In the months leading up to the birth of Jesus a priest named Zechariah was serving in the temple. Zechariah was old; he and his wife had never been able to have children1.
And there appeared to him an angel of the Lord standing on the right side of the altar of incense. And Zechariah was troubled when he saw him, and fear fell upon him. But the angel said to him, “Do not be afraid, Zechariah, for your prayer has been heard, and your wife Elizabeth will bear you a son, and you shall call his name John.
Luke 1:11-13 (ESV)
As joyous as the news of (finally) becoming a father might have been, Zechariah didn’t believe the angel.
And Zechariah said to the angel, “How shall I know this? For I am an old man, and my wife is advanced in years.” And the angel answered him, “I am Gabriel. I stand in the presence of God, and I was sent to speak to you and to bring you this good news. And behold, you will be silent and unable to speak until the day that these things take place, because you did not believe my words, which will be fulfilled in their time.”
Luke 1:18-20 (ESV)
It’s ironic that the very instrument that would let Zechariah share the good news of both his unborn son, John; and, ultimately, the coming of the Messiah, was the very thing he lost in his lack of faith. It’s often frustrating to be given a remarkable gift only to have one’s own inadequacy hinder the sharing of that very gift.
Zechariah could have spent the ensuing months fostering bitterness and resentment. He didn’t. His attitude was one of humility and repentance.
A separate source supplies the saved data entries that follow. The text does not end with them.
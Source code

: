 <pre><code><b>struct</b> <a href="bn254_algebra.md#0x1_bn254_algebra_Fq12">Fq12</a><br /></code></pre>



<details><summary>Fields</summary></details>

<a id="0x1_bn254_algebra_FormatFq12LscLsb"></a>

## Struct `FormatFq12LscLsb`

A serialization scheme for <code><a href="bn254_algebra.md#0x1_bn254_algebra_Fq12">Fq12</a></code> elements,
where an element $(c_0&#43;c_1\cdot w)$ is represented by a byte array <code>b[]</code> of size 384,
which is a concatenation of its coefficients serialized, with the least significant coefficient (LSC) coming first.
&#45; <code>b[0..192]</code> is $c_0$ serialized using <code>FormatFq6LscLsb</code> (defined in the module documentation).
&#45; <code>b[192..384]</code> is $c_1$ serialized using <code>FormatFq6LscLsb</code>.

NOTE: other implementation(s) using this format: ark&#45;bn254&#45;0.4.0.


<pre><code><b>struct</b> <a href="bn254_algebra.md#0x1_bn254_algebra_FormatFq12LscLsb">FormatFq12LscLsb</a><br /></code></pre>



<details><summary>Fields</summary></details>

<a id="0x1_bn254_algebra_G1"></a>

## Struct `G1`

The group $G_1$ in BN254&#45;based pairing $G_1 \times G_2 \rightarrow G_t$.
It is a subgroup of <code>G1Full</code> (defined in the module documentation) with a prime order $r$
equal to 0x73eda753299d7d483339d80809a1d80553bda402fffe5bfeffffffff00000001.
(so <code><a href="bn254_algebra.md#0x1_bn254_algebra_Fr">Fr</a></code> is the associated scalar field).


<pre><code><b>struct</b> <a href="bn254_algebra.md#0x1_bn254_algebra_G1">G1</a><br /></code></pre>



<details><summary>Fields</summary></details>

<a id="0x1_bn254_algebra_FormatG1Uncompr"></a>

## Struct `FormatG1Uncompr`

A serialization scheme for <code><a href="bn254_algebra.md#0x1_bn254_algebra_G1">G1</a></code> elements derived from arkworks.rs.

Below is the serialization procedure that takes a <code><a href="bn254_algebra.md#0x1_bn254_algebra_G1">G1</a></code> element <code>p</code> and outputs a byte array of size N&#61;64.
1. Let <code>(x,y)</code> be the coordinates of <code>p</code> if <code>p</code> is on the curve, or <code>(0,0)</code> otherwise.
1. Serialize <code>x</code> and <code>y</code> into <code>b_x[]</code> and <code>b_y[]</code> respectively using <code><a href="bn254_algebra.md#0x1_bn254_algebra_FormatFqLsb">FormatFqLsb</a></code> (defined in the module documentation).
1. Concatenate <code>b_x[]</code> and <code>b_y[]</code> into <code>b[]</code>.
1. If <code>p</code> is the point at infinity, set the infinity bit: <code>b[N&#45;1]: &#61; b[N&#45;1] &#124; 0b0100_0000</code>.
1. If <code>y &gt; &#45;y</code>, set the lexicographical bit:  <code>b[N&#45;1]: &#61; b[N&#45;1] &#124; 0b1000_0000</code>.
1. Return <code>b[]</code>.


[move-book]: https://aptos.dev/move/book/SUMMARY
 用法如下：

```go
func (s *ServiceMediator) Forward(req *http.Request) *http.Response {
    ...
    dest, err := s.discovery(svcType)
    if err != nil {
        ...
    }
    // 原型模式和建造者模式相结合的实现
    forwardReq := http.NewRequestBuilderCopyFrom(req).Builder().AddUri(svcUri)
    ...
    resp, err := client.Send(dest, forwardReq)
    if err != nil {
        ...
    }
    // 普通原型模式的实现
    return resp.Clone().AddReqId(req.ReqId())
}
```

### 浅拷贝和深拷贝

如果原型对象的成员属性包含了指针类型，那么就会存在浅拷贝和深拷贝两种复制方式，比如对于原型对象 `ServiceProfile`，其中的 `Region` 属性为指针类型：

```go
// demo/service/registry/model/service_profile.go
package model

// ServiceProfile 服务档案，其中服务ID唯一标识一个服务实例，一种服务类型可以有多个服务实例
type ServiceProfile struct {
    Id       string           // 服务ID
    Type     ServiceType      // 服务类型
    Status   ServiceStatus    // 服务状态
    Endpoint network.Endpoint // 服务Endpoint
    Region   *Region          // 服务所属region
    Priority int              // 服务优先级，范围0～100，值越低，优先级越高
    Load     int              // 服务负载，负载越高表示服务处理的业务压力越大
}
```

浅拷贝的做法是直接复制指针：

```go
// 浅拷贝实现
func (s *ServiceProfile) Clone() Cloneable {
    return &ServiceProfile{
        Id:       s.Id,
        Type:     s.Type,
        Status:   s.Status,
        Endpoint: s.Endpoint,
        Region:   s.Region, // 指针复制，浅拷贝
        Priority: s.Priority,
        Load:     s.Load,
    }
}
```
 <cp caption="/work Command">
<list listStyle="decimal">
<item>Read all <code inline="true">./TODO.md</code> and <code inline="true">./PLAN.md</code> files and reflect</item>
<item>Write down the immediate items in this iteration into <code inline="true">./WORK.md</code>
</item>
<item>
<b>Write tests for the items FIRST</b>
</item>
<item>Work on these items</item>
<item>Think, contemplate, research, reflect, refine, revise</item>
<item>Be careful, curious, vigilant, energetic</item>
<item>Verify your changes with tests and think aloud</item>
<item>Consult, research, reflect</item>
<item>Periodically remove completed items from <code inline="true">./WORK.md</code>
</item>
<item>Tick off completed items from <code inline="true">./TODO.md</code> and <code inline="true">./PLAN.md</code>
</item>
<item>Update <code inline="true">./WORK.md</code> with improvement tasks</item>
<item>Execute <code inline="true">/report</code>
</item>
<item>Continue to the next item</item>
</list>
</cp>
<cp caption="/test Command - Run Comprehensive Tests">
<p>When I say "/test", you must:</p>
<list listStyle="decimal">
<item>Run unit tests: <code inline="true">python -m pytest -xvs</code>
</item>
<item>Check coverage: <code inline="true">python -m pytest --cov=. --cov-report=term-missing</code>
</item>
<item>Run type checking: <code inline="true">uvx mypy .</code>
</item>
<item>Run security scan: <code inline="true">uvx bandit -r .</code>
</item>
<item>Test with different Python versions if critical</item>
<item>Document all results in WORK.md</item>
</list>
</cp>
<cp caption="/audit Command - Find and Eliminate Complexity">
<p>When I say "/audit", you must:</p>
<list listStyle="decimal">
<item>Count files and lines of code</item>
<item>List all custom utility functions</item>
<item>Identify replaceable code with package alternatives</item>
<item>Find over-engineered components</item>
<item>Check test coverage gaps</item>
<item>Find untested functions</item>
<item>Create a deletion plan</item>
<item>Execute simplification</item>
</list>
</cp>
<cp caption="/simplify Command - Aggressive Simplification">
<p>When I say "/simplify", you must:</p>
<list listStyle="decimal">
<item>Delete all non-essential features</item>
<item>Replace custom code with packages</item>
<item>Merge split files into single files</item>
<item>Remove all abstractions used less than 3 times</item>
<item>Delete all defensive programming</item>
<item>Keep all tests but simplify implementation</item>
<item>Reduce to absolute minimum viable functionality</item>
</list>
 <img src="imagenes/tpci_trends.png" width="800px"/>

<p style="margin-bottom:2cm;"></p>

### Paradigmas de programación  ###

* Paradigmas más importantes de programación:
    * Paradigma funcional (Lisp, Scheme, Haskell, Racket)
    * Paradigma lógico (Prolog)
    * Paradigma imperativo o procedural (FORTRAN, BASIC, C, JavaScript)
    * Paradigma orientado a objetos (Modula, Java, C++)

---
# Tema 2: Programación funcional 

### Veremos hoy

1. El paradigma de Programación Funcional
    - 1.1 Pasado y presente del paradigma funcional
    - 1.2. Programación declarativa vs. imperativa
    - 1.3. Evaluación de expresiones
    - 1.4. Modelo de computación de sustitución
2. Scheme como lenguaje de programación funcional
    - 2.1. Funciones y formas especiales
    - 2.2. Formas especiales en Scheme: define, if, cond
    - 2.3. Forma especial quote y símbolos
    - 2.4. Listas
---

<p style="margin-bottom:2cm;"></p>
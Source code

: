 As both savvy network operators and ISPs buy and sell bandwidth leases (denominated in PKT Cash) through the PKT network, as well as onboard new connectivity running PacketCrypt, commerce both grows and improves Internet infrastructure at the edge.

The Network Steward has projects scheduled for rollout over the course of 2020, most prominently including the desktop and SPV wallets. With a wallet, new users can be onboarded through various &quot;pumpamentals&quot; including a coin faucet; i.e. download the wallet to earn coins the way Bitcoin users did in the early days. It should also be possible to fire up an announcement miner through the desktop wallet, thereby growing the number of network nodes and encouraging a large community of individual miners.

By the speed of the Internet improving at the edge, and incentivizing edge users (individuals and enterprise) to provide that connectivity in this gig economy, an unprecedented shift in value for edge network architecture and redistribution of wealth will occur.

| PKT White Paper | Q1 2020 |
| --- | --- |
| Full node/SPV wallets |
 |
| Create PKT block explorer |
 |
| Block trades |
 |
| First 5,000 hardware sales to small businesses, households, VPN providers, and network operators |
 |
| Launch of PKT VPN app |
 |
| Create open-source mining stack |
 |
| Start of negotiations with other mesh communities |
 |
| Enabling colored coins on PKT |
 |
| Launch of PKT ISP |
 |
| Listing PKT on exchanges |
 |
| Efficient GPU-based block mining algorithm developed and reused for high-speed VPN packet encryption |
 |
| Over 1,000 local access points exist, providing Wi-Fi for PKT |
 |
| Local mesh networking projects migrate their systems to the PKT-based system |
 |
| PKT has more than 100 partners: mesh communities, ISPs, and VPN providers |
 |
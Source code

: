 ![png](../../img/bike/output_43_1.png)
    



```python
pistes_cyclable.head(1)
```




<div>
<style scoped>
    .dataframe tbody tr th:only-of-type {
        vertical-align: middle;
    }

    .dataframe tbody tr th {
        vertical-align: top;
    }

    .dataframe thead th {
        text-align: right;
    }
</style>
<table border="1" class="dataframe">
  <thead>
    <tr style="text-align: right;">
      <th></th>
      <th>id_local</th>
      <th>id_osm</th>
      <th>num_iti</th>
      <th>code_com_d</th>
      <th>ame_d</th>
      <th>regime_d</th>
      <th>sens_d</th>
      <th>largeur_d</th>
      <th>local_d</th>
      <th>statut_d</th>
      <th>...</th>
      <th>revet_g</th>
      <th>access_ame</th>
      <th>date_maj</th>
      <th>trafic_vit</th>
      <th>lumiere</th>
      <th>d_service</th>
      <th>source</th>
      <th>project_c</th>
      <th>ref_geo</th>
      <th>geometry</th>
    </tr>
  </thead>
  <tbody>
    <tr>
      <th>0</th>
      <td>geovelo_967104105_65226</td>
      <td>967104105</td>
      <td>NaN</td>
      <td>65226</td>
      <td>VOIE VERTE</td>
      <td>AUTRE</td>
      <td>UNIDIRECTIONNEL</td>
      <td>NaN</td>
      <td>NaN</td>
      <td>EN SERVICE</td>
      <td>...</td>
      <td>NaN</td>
And when afforded the opportunity to speak the very first words out of his mouth were:
“Blessed be the Lord God of Israel,
for he has visited and redeemed his people
and has raised up a horn of salvation for us
in the house of his servant David,
Luke 1:68-69 (ESV)
It’s not immediately obvious, but the word translated blessed is actually the Greek word eulogetos; it’s familiar because we often use a related word in English, eulogy, in the context of speaking of a person who has passed. Eulogetos is simply a word that means to praise. If we think of the praise we have when giving a eulogy of a loved one who is no longer with us we can better understand the high regard in which Zechariah placed God. When giving a eulogy it is not uncommon to only affirm the person’s most endearing attributes. While in the New Testament eulogetos is only used in reference to God, the common root of eulogetos and eulogy literally means to tell. And Zechariah had only good things to tell of God.
As a priest Zechariah served as a mediator or bridge between God and His people. There’s irony that Zechariah was unable to be that mediator and communicate to God’s people all that he experienced and that was to come. But it’s fitting that his son, John the Baptist, would be called into a similar role of preparing God’s people for the Messiah2.
Despite the disbelief Zechariah displayed to the angel, it’s important to remember that God judged him to be righteous and blameless3. God knew beforehand Zechariah was not going to believe Him, but that didn’t alter the high regard in which God placed Zechariah. There were consequences to his inadequacy, but it didn’t affect God’s decision. God is less concerned about perfection and more concerned about direction.
The narrative of Zechariah and Elizabeth marks the beginning of a sequence of events that culminate in the birth of Jesus. Christmas is a time when we share that story; it’s a good story that does not do justice to the events. Jesus stepping into our world is the genesis of opportunity. It’s the opportunity Zechariah had to finally share the good news. And it’s the opportunity we now have to yield the direction of our lives to God through His Son, Jesus.